What distinguishes logical necessity, logical consequence, logical truth, and tautology from one another?

The text I'm reading distinguishes logical necessity, logical consequence, logical truth, and tautology from one another; however it doesn't make their distinctions especially perspicuous.

As far as I interpreted it,

• Logical consequence: truth of the antecedent or premises guarantees the truth of the consequent or conclusions.
• Logical truth: Any statement that must be valuated true, even if the set of premises is the empty set. (3=3, p v ~p, etc)
• Tautology: Any statement that must be valuated true, but only when the statement is stated. (as opposed to logical truths)
• Logical necessity: for any set of statements containing the logically necessary statement in question, the logically necessary statement can be evaluated as true under at least one valuation.
• You can see in SEP the following entries : Logical Truth and Logical Consequence. Tautology is a technical term (in propositional logic) without "philosophical" connotations. Logical consequence is a technical term with "philosophical" connotations. Logical truth may be equated with validity, and so is a technical term, but has some deep aspects and implications. Logical necessity involves modal logic.
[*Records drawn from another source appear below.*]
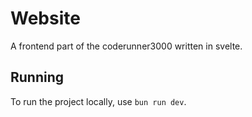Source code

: # Website

A frontend part of the coderunner3000 written in svelte.

## Running

To run the project locally, use `bun run dev`.

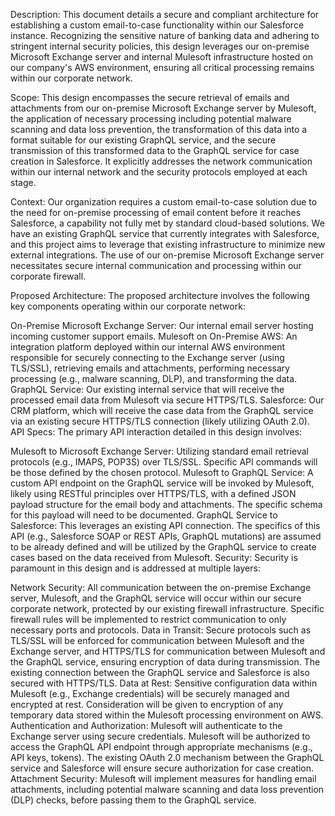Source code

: Description: This document details a secure and compliant architecture for establishing a custom email-to-case functionality within our Salesforce instance. Recognizing the sensitive nature of banking data and adhering to stringent internal security policies, this design leverages our on-premise Microsoft Exchange server and internal Mulesoft infrastructure hosted on our company's AWS environment, ensuring all critical processing remains within our corporate network.

Scope: This design encompasses the secure retrieval of emails and attachments from our on-premise Microsoft Exchange server by Mulesoft, the application of necessary processing including potential malware scanning and data loss prevention, the transformation of this data into a format suitable for our existing GraphQL service, and the secure transmission of this transformed data to the GraphQL service for case creation in Salesforce. It explicitly addresses the network communication within our internal network and the security protocols employed at each stage.

Context: Our organization requires a custom email-to-case solution due to the need for on-premise processing of email content before it reaches Salesforce, a capability not fully met by standard cloud-based solutions. We have an existing GraphQL service that currently integrates with Salesforce, and this project aims to leverage that existing infrastructure to minimize new external integrations. The use of our on-premise Microsoft Exchange server necessitates secure internal communication and processing within our corporate firewall.

Proposed Architecture: The proposed architecture involves the following key components operating within our corporate network:

On-Premise Microsoft Exchange Server: Our internal email server hosting incoming customer support emails.
Mulesoft on On-Premise AWS: An integration platform deployed within our internal AWS environment responsible for securely connecting to the Exchange server (using TLS/SSL), retrieving emails and attachments, performing necessary processing (e.g., malware scanning, DLP), and transforming the data.
GraphQL Service: Our existing internal service that will receive the processed email data from Mulesoft via secure HTTPS/TLS.
Salesforce: Our CRM platform, which will receive the case data from the GraphQL service via an existing secure HTTPS/TLS connection (likely utilizing OAuth 2.0).
API Specs: The primary API interaction detailed in this design involves:

Mulesoft to Microsoft Exchange Server: Utilizing standard email retrieval protocols (e.g., IMAPS, POP3S) over TLS/SSL. Specific API commands will be those defined by the chosen protocol.
Mulesoft to GraphQL Service: A custom API endpoint on the GraphQL service will be invoked by Mulesoft, likely using RESTful principles over HTTPS/TLS, with a defined JSON payload structure for the email body and attachments. The specific schema for this payload will need to be documented.
GraphQL Service to Salesforce: This leverages an existing API connection. The specifics of this API (e.g., Salesforce SOAP or REST APIs, GraphQL mutations) are assumed to be already defined and will be utilized by the GraphQL service to create cases based on the data received from Mulesoft.
Security: Security is paramount in this design and is addressed at multiple layers:

Network Security: All communication between the on-premise Exchange server, Mulesoft, and the GraphQL service will occur within our secure corporate network, protected by our existing firewall infrastructure. Specific firewall rules will be implemented to restrict communication to only necessary ports and protocols.
Data in Transit: Secure protocols such as TLS/SSL will be enforced for communication between Mulesoft and the Exchange server, and HTTPS/TLS for communication between Mulesoft and the GraphQL service, ensuring encryption of data during transmission. The existing connection between the GraphQL service and Salesforce is also secured with HTTPS/TLS.
Data at Rest: Sensitive configuration data within Mulesoft (e.g., Exchange credentials) will be securely managed and encrypted at rest. Consideration will be given to encryption of any temporary data stored within the Mulesoft processing environment on AWS.
Authentication and Authorization: Mulesoft will authenticate to the Exchange server using secure credentials. Mulesoft will be authorized to access the GraphQL API endpoint through appropriate mechanisms (e.g., API keys, tokens). The existing OAuth 2.0 mechanism between the GraphQL service and Salesforce will ensure secure authorization for case creation.
Attachment Security: Mulesoft will implement measures for handling email attachments, including potential malware scanning and data loss prevention (DLP) checks, before passing them to the GraphQL service.
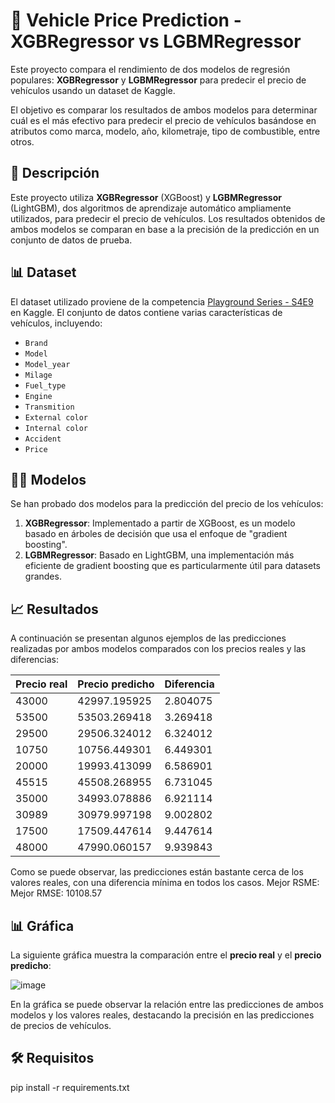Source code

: # 🚗 Vehicle Price Prediction - XGBRegressor vs LGBMRegressor

Este proyecto compara el rendimiento de dos modelos de regresión populares: **XGBRegressor** y **LGBMRegressor** para predecir el precio de vehículos usando un dataset de Kaggle. 

El objetivo es comparar los resultados de ambos modelos para determinar cuál es el más efectivo para predecir el precio de vehículos basándose en atributos como marca, modelo, año, kilometraje, tipo de combustible, entre otros.

## 🧠 Descripción

Este proyecto utiliza **XGBRegressor** (XGBoost) y **LGBMRegressor** (LightGBM), dos algoritmos de aprendizaje automático ampliamente utilizados, para predecir el precio de vehículos. Los resultados obtenidos de ambos modelos se comparan en base a la precisión de la predicción en un conjunto de datos de prueba.

## 📊 Dataset

El dataset utilizado proviene de la competencia [Playground Series - S4E9](https://www.kaggle.com/competitions/playground-series-s4e9/overview) en Kaggle. El conjunto de datos contiene varias características de vehículos, incluyendo:

- `Brand`
- `Model`
- `Model_year`
- `Milage`
- `Fuel_type`
- `Engine`
- `Transmition`
- `External color`
- `Internal color`
- `Accident`
- `Price`

## 🧑‍💻 Modelos

Se han probado dos modelos para la predicción del precio de los vehículos:

1. **XGBRegressor**: Implementado a partir de XGBoost, es un modelo basado en árboles de decisión que usa el enfoque de "gradient boosting".
2. **LGBMRegressor**: Basado en LightGBM, una implementación más eficiente de gradient boosting que es particularmente útil para datasets grandes.

## 📈 Resultados

A continuación se presentan algunos ejemplos de las predicciones realizadas por ambos modelos comparados con los precios reales y las diferencias:

| Precio real | Precio predicho | Diferencia |
|-------------|-----------------|-----------|
| 43000       | 42997.195925    | 2.804075  |
| 53500       | 53503.269418    | 3.269418  |
| 29500       | 29506.324012    | 6.324012  |
| 10750       | 10756.449301    | 6.449301  |
| 20000       | 19993.413099    | 6.586901  |
| 45515       | 45508.268955    | 6.731045  |
| 35000       | 34993.078886    | 6.921114  |
| 30989       | 30979.997198    | 9.002802  |
| 17500       | 17509.447614    | 9.447614  |
| 48000       | 47990.060157    | 9.939843  |

Como se puede observar, las predicciones están bastante cerca de los valores reales, con una diferencia mínima en todos los casos. Mejor RSME: Mejor RMSE: 10108.57

## 📊 Gráfica

La siguiente gráfica muestra la comparación entre el **precio real** y el **precio predicho**:

![image](https://github.com/user-attachments/assets/51da8bed-bae6-4955-bba2-3dd3b50c4a9b)

En la gráfica se puede observar la relación entre las predicciones de ambos modelos y los valores reales, destacando la precisión en las predicciones de precios de vehículos.

## 🛠 Requisitos

pip install -r requirements.txt
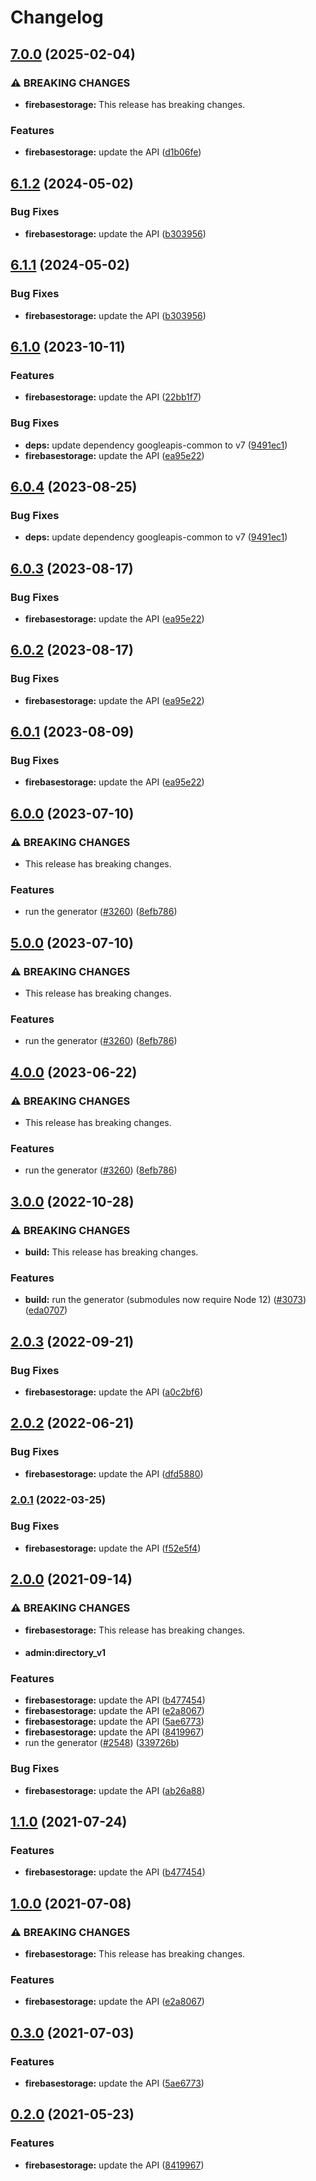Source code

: # Changelog

## [7.0.0](https://github.com/googleapis/google-api-nodejs-client/compare/firebasestorage-v6.1.2...firebasestorage-v7.0.0) (2025-02-04)


### ⚠ BREAKING CHANGES

* **firebasestorage:** This release has breaking changes.

### Features

* **firebasestorage:** update the API ([d1b06fe](https://github.com/googleapis/google-api-nodejs-client/commit/d1b06fe91d9851582c62c50205f775367725862c))

## [6.1.2](https://github.com/googleapis/google-api-nodejs-client/compare/firebasestorage-v6.1.1...firebasestorage-v6.1.2) (2024-05-02)


### Bug Fixes

* **firebasestorage:** update the API ([b303956](https://github.com/googleapis/google-api-nodejs-client/commit/b303956d395587471344b89bf546068d89b6b1a8))

## [6.1.1](https://github.com/googleapis/google-api-nodejs-client/compare/firebasestorage-v6.1.0...firebasestorage-v6.1.1) (2024-05-02)


### Bug Fixes

* **firebasestorage:** update the API ([b303956](https://github.com/googleapis/google-api-nodejs-client/commit/b303956d395587471344b89bf546068d89b6b1a8))

## [6.1.0](https://github.com/googleapis/google-api-nodejs-client/compare/firebasestorage-v6.0.4...firebasestorage-v6.1.0) (2023-10-11)


### Features

* **firebasestorage:** update the API ([22bb1f7](https://github.com/googleapis/google-api-nodejs-client/commit/22bb1f7f9003b2b14996b5869053f328667f5fa1))


### Bug Fixes

* **deps:** update dependency googleapis-common to v7 ([9491ec1](https://github.com/googleapis/google-api-nodejs-client/commit/9491ec1cdc3c413e7d73edcfcd59cf5c28a7c855))
* **firebasestorage:** update the API ([ea95e22](https://github.com/googleapis/google-api-nodejs-client/commit/ea95e22fb299a71c519b4c415e4c26b6809aef51))

## [6.0.4](https://github.com/googleapis/google-api-nodejs-client/compare/firebasestorage-v6.0.3...firebasestorage-v6.0.4) (2023-08-25)


### Bug Fixes

* **deps:** update dependency googleapis-common to v7 ([9491ec1](https://github.com/googleapis/google-api-nodejs-client/commit/9491ec1cdc3c413e7d73edcfcd59cf5c28a7c855))

## [6.0.3](https://github.com/googleapis/google-api-nodejs-client/compare/firebasestorage-v6.0.2...firebasestorage-v6.0.3) (2023-08-17)


### Bug Fixes

* **firebasestorage:** update the API ([ea95e22](https://github.com/googleapis/google-api-nodejs-client/commit/ea95e22fb299a71c519b4c415e4c26b6809aef51))

## [6.0.2](https://github.com/googleapis/google-api-nodejs-client/compare/firebasestorage-v6.0.1...firebasestorage-v6.0.2) (2023-08-17)


### Bug Fixes

* **firebasestorage:** update the API ([ea95e22](https://github.com/googleapis/google-api-nodejs-client/commit/ea95e22fb299a71c519b4c415e4c26b6809aef51))

## [6.0.1](https://github.com/googleapis/google-api-nodejs-client/compare/firebasestorage-v6.0.0...firebasestorage-v6.0.1) (2023-08-09)


### Bug Fixes

* **firebasestorage:** update the API ([ea95e22](https://github.com/googleapis/google-api-nodejs-client/commit/ea95e22fb299a71c519b4c415e4c26b6809aef51))

## [6.0.0](https://github.com/googleapis/google-api-nodejs-client/compare/firebasestorage-v5.0.0...firebasestorage-v6.0.0) (2023-07-10)


### ⚠ BREAKING CHANGES

* This release has breaking changes.

### Features

* run the generator ([#3260](https://github.com/googleapis/google-api-nodejs-client/issues/3260)) ([8efb786](https://github.com/googleapis/google-api-nodejs-client/commit/8efb7861b7da4bc1472a4b654e46f90b29fbff20))

## [5.0.0](https://github.com/googleapis/google-api-nodejs-client/compare/firebasestorage-v4.0.0...firebasestorage-v5.0.0) (2023-07-10)


### ⚠ BREAKING CHANGES

* This release has breaking changes.

### Features

* run the generator ([#3260](https://github.com/googleapis/google-api-nodejs-client/issues/3260)) ([8efb786](https://github.com/googleapis/google-api-nodejs-client/commit/8efb7861b7da4bc1472a4b654e46f90b29fbff20))

## [4.0.0](https://github.com/googleapis/google-api-nodejs-client/compare/firebasestorage-v3.0.0...firebasestorage-v4.0.0) (2023-06-22)


### ⚠ BREAKING CHANGES

* This release has breaking changes.

### Features

* run the generator ([#3260](https://github.com/googleapis/google-api-nodejs-client/issues/3260)) ([8efb786](https://github.com/googleapis/google-api-nodejs-client/commit/8efb7861b7da4bc1472a4b654e46f90b29fbff20))

## [3.0.0](https://github.com/googleapis/google-api-nodejs-client/compare/firebasestorage-v2.0.3...firebasestorage-v3.0.0) (2022-10-28)


### ⚠ BREAKING CHANGES

* **build:** This release has breaking changes.

### Features

* **build:** run the generator (submodules now require Node 12) ([#3073](https://github.com/googleapis/google-api-nodejs-client/issues/3073)) ([eda0707](https://github.com/googleapis/google-api-nodejs-client/commit/eda07079dadab46a80b6f9ede618f4f43030169e))

## [2.0.3](https://github.com/googleapis/google-api-nodejs-client/compare/firebasestorage-v2.0.2...firebasestorage-v2.0.3) (2022-09-21)


### Bug Fixes

* **firebasestorage:** update the API ([a0c2bf6](https://github.com/googleapis/google-api-nodejs-client/commit/a0c2bf6ce5161d52a25cbc51d028014c35322427))

## [2.0.2](https://github.com/googleapis/google-api-nodejs-client/compare/firebasestorage-v2.0.1...firebasestorage-v2.0.2) (2022-06-21)


### Bug Fixes

* **firebasestorage:** update the API ([dfd5880](https://github.com/googleapis/google-api-nodejs-client/commit/dfd58800e2de240f8e6b332e7707a9bfb015c0d5))

### [2.0.1](https://github.com/googleapis/google-api-nodejs-client/compare/firebasestorage-v2.0.0...firebasestorage-v2.0.1) (2022-03-25)


### Bug Fixes

* **firebasestorage:** update the API ([f52e5f4](https://github.com/googleapis/google-api-nodejs-client/commit/f52e5f467e9adc747c935737c1a5269ee0bf6430))

## [2.0.0](https://www.github.com/googleapis/google-api-nodejs-client/compare/firebasestorage-v1.1.0...firebasestorage-v2.0.0) (2021-09-14)


### ⚠ BREAKING CHANGES

* **firebasestorage:** This release has breaking changes.
* #### admin:directory_v1

### Features

* **firebasestorage:** update the API ([b477454](https://www.github.com/googleapis/google-api-nodejs-client/commit/b47745401c9333cab39543053bc719b441859c4f))
* **firebasestorage:** update the API ([e2a8067](https://www.github.com/googleapis/google-api-nodejs-client/commit/e2a80674acabf821b4e805f24460de80887b1e42))
* **firebasestorage:** update the API ([5ae6773](https://www.github.com/googleapis/google-api-nodejs-client/commit/5ae6773dbd55654e450bf4f830cb6e2e5006f37c))
* **firebasestorage:** update the API ([8419967](https://www.github.com/googleapis/google-api-nodejs-client/commit/841996786b69f219fcbd2463ac19d7737bad9766))
* run the generator ([#2548](https://www.github.com/googleapis/google-api-nodejs-client/issues/2548)) ([339726b](https://www.github.com/googleapis/google-api-nodejs-client/commit/339726b5310e7ea5437e15642cb899c215127f8f))


### Bug Fixes

* **firebasestorage:** update the API ([ab26a88](https://www.github.com/googleapis/google-api-nodejs-client/commit/ab26a88a0bbed3ad6b07f99e7f0c6c4b38684b57))

## [1.1.0](https://www.github.com/googleapis/google-api-nodejs-client/compare/firebasestorage-v1.0.0...firebasestorage-v1.1.0) (2021-07-24)


### Features

* **firebasestorage:** update the API ([b477454](https://www.github.com/googleapis/google-api-nodejs-client/commit/b47745401c9333cab39543053bc719b441859c4f))

## [1.0.0](https://www.github.com/googleapis/google-api-nodejs-client/compare/firebasestorage-v0.3.0...firebasestorage-v1.0.0) (2021-07-08)


### ⚠ BREAKING CHANGES

* **firebasestorage:** This release has breaking changes.

### Features

* **firebasestorage:** update the API ([e2a8067](https://www.github.com/googleapis/google-api-nodejs-client/commit/e2a80674acabf821b4e805f24460de80887b1e42))

## [0.3.0](https://www.github.com/googleapis/google-api-nodejs-client/compare/firebasestorage-v0.2.0...firebasestorage-v0.3.0) (2021-07-03)


### Features

* **firebasestorage:** update the API ([5ae6773](https://www.github.com/googleapis/google-api-nodejs-client/commit/5ae6773dbd55654e450bf4f830cb6e2e5006f37c))

## [0.2.0](https://www.github.com/googleapis/google-api-nodejs-client/compare/firebasestorage-v0.1.0...firebasestorage-v0.2.0) (2021-05-23)


### Features

* **firebasestorage:** update the API ([8419967](https://www.github.com/googleapis/google-api-nodejs-client/commit/841996786b69f219fcbd2463ac19d7737bad9766))
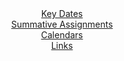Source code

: <header style="text-align:center;">
<a href="KeyDates">Key Dates</a><br>
<a href="SummativeAssignments">Summative Assignments</a><br>
<a href="calendar">Calendars</a><br>
<a href="links">Links</a><br>
</header>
Mar 21, 2014 at 9:38

Tautologies are logical truths in the context of propositional logic:

φ is a tautology       =def   φ is assigned ⊤ by all rows of the truth-table for φ.

Logical truths are something more general, and can be defined as follows:

φ is a logical truth   =def   a true interpretation of the logical constants occurring in φ makes φ true.

Logical consequence is similar to that:

φ is a logical consequence of ψ   =def   every true interpretation of ψ makes φ true.

Logical necessity is a modal notion, and can be defined using state-descriptions:

φ is logically necessary   =def   φ is true in all state-descriptions.

All of these definitions are inspired by Carnap, but may differ from his actual definitions.